Eran’s answer described the differences between the reduce versions of the two-arg and three-arg versions, in which the former reduces Stream<T> to T , while the latter decreases Stream<T> to U However, in reality this did not explain the need for an additional combiner function when reducing Stream<T> to U
One of the principles of designing Streams APIs is that the API should not differentiate between serial and parallel threads, or else, a specific API should not prevent the flow from working sequentially or in parallel. If your lambdas have the correct properties (associative, non-interfering, etc.), a thread executed sequentially or in parallel should give the same results.
Let's first consider a shorthand version with two arguments:
T reduce(I, (T, T) -> T)
Consistent implementation is simple. The identity value I “accumulates” with the zero-flow element to give a result. This result accumulates with the first element of the flow to give another result, which, in turn, accumulates with the second element of the flow, etc. After the last element is accumulated, the final result is returned.

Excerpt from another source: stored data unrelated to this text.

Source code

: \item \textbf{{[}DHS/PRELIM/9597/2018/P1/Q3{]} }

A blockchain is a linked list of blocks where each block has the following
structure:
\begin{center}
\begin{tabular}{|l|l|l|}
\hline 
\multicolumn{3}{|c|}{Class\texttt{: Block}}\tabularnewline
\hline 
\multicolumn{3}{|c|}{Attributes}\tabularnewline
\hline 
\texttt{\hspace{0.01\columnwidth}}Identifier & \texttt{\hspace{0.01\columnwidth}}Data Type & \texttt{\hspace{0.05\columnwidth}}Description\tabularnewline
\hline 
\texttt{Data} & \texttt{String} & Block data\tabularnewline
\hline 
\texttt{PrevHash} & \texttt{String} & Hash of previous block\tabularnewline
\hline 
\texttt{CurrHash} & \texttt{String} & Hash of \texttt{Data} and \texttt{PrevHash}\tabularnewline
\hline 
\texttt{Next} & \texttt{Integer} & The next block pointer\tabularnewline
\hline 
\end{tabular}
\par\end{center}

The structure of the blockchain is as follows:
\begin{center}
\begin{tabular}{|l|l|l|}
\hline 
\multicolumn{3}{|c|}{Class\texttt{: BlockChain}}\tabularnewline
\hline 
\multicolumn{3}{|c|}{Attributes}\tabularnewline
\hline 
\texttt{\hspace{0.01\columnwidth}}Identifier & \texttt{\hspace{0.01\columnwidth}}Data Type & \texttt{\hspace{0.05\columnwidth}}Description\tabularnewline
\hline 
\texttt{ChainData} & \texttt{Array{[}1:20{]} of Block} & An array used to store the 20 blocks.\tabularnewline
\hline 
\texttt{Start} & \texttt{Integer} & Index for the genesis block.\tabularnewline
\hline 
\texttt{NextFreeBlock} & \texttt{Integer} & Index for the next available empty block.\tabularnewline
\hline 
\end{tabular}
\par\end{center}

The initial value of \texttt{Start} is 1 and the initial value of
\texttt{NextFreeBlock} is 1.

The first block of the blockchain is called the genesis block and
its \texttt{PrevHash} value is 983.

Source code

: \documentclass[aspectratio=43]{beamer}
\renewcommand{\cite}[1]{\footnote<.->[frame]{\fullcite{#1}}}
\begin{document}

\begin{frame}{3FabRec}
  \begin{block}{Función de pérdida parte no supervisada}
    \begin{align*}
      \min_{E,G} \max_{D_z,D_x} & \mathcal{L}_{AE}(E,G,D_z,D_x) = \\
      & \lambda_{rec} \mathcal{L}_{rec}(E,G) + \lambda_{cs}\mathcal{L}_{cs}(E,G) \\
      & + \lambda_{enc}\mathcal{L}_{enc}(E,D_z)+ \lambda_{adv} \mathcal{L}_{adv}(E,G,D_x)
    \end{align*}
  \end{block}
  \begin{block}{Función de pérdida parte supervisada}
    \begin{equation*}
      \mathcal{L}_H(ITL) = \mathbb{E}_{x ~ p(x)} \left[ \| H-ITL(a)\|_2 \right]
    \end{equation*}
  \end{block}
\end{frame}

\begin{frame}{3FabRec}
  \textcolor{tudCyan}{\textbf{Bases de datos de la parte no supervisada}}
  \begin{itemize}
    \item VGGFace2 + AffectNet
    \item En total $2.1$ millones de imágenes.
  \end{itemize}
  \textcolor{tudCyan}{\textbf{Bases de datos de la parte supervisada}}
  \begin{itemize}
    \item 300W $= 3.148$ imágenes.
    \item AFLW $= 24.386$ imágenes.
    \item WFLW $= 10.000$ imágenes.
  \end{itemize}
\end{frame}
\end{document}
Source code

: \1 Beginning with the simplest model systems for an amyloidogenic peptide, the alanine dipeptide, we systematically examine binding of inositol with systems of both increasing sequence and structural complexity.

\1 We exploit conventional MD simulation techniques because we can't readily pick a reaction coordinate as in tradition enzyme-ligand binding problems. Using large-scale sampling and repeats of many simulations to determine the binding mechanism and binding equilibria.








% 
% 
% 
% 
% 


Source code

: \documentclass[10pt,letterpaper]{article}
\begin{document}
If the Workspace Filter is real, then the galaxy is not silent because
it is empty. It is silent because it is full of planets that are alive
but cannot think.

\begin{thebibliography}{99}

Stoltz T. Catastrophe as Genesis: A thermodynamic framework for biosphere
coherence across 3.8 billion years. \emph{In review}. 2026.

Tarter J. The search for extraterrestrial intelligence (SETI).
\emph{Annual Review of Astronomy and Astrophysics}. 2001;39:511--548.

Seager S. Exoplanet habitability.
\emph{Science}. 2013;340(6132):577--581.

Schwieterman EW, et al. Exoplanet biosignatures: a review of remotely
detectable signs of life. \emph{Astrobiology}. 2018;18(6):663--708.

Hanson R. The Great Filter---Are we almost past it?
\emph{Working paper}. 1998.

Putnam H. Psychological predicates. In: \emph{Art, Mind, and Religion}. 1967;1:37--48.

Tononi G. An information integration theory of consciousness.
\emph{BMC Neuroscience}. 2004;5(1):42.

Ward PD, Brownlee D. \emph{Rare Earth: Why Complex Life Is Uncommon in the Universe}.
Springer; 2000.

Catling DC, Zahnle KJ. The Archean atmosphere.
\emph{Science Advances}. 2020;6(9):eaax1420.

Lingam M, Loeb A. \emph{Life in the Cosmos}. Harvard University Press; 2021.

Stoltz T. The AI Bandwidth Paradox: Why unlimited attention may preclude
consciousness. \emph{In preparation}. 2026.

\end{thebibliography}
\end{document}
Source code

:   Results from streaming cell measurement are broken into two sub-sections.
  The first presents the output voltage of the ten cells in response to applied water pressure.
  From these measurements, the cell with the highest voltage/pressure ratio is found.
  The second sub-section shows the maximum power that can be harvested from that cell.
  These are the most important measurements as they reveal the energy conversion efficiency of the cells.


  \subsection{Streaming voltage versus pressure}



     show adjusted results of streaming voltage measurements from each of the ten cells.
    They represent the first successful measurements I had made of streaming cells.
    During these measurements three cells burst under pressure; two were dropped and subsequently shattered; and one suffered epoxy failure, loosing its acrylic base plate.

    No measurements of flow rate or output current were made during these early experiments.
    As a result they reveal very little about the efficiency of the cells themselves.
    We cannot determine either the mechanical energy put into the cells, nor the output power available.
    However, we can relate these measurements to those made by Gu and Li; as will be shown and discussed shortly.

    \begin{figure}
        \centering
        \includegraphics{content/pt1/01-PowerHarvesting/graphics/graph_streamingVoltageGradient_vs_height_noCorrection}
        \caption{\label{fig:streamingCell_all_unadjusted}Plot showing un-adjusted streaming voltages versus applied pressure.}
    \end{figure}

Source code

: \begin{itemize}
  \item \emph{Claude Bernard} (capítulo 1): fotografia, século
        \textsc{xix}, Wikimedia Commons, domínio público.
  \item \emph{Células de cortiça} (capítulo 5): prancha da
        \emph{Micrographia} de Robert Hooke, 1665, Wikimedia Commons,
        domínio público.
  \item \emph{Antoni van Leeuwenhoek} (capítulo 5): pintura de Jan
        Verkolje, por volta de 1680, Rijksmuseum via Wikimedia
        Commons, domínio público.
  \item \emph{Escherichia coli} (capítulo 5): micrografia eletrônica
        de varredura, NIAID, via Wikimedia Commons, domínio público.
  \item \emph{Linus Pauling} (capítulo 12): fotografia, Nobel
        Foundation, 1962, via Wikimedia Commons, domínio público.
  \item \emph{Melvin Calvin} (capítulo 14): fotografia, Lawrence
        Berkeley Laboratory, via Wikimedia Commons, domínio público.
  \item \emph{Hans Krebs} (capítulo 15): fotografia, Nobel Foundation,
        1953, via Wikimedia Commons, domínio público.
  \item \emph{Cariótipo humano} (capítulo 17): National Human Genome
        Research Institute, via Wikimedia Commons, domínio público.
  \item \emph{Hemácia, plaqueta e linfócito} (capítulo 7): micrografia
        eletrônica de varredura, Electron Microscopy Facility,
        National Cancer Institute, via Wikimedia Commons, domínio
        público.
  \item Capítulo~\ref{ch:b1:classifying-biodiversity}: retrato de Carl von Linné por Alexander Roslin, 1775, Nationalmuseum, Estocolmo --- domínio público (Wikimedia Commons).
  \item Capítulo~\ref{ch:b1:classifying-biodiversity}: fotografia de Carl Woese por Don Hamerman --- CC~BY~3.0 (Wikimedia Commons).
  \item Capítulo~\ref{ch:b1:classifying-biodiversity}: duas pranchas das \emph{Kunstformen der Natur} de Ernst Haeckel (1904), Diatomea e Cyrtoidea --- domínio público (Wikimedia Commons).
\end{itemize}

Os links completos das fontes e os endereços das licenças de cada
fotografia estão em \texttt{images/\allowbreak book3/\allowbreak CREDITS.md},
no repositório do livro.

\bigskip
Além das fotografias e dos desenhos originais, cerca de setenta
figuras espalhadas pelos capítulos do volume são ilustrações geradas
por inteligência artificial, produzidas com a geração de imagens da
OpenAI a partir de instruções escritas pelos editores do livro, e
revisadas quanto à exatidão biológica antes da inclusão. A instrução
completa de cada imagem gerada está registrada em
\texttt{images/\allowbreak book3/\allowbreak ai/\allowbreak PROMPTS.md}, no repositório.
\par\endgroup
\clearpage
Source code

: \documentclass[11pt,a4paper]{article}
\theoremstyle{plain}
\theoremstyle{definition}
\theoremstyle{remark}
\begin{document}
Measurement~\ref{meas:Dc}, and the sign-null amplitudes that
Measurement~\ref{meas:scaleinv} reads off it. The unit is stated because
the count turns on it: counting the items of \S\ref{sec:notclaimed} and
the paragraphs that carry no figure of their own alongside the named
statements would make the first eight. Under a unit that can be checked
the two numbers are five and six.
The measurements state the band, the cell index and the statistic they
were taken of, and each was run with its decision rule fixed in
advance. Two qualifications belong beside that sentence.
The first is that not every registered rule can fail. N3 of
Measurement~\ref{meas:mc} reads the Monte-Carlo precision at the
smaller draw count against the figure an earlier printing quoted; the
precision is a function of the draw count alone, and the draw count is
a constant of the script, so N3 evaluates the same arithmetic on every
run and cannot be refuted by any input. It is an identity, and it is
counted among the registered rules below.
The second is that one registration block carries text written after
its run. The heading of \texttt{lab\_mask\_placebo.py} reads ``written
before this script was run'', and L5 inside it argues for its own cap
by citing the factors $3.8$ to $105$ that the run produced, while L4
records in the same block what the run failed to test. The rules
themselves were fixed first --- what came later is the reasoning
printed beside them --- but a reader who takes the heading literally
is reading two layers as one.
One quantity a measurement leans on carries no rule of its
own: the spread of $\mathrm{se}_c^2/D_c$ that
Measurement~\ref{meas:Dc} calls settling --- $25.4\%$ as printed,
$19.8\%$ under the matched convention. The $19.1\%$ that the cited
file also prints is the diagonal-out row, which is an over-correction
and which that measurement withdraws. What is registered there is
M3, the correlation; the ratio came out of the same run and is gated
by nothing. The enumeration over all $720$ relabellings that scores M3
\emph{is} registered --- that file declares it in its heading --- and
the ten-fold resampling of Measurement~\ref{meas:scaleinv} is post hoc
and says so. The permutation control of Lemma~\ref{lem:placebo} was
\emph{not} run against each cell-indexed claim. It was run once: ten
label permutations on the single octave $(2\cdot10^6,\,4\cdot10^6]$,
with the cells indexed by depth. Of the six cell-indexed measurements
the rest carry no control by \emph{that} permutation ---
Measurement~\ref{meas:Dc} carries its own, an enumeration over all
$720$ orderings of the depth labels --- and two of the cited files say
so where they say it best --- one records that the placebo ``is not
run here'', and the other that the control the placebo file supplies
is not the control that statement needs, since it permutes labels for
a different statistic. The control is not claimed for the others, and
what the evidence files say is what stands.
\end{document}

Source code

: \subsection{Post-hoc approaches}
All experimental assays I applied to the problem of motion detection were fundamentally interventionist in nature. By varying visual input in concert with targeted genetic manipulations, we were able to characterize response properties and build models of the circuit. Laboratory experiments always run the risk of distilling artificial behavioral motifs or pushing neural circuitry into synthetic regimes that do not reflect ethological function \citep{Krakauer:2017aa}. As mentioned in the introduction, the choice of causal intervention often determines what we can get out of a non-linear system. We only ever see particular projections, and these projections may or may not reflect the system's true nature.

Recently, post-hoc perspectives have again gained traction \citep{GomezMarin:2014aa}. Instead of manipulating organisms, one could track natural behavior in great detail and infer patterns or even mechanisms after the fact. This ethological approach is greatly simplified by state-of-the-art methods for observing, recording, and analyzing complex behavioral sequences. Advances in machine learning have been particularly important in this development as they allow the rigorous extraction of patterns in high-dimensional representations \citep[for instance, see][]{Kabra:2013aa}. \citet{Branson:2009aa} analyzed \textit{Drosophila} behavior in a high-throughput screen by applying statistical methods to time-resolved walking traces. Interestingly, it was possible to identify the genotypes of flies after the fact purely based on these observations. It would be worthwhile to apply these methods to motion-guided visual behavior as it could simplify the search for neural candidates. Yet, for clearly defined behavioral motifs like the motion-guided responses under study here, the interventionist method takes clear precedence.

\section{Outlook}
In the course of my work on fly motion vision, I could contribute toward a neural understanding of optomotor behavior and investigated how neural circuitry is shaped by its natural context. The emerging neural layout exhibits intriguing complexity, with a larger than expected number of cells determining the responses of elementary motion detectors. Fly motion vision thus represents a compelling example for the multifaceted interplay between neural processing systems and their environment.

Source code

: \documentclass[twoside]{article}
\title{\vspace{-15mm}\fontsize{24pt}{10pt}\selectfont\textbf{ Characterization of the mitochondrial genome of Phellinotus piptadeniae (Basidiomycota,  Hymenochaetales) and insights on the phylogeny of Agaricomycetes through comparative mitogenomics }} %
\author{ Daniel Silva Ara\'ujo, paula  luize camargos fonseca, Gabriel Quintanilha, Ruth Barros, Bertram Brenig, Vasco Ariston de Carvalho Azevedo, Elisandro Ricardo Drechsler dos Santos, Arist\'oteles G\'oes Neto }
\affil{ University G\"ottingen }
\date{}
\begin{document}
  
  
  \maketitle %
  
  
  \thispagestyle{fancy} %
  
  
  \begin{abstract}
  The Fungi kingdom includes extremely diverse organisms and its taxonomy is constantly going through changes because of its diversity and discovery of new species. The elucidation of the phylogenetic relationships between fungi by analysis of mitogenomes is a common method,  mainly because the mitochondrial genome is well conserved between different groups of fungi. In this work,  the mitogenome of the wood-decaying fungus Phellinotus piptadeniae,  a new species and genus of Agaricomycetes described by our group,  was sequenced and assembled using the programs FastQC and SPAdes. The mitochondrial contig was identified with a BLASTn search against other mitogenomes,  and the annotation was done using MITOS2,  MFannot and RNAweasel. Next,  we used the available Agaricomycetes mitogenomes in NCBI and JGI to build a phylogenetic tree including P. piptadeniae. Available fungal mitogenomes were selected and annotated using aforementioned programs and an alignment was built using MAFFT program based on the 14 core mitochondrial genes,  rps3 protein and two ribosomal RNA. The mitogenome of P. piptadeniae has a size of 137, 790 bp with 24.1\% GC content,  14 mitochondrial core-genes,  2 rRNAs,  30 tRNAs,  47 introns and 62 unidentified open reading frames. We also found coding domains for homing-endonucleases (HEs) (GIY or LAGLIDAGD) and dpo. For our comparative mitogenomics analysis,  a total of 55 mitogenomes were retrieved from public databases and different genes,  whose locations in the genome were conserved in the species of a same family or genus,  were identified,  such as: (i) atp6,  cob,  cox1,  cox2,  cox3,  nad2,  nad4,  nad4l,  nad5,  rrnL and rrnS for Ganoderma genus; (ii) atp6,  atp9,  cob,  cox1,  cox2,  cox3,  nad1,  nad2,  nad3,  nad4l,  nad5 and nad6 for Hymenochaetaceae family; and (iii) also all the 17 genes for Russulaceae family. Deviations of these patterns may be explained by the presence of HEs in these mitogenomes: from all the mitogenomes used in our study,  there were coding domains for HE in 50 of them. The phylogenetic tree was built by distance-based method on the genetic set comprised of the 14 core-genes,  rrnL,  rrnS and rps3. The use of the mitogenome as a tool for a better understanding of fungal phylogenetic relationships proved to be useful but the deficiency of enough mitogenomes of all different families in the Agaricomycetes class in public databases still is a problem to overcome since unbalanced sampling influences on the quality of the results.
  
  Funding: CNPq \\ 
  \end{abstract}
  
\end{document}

Parallel implementation begins by dividing the stream into segments. Each segment is processed by its own stream in the sequential manner described above. Now, if we have N threads, we have N intermediate results. They need to be reduced to one result. Since each intermediate result is of type T, and we have several, we can use the same accumulator function to reduce the intermediate results of N to one result.
Now consider a hypothetical operation to reduce two arguments, which reduces Stream<T> to U In other languages, this is called the “fold” or “fold-left” operation, so I will name it here. Please note that this does not exist in Java.
U foldLeft(I, (U, T) -> U)
(Note that the identity value of I is of type U.)
The serial version of foldLeft similar to the serial version of reduce , except that the intermediate values are of type U instead of type T. But the rest is the same. (The hypothetical foldRight operation would be similar, except that the operations would be performed from right to left, and not from left to right.)
Now consider the parallel version of foldLeft . Let the separation of the flow into segments begin. Then we can have that each of the N threads decreases the values of T in its segment by N intermediate values of type U. Now what? How do we get from N values of type U to one result of type U?
There is no other function that combines several intermediate results of type U into a single result of type U. If we have a function that combines two values of U into one that are sufficient to reduce any number of values to one, just like the original reduction above . Thus, the reduction operation, which gives a different type of result, needs two functions:
U reduce(I, (U, T) -> U, (U, U) -> U)
Or using Java syntax:
<U> U reduce(U identity, BiFunction<U,? super T,U> accumulator, BinaryOperator<U> combiner)
So, for parallel reduction for another type of result, we need two functions: one that accumulates the elements of T to intermediate values of U, and the second that combines the intermediate values of U into a single result of U. If we do not switch types, it turns out that the battery function is same as combiner function. The fact that reduction to the same type has only the function of the battery, and reduction to another type requires separate functions of the battery and combiner.
Finally, Java does not provide the operations foldLeft and foldRight , because they imply a specific order of operations, which is essentially sequential. This contradicts the design principle described above for providing APIs that equally support serial and parallel operation.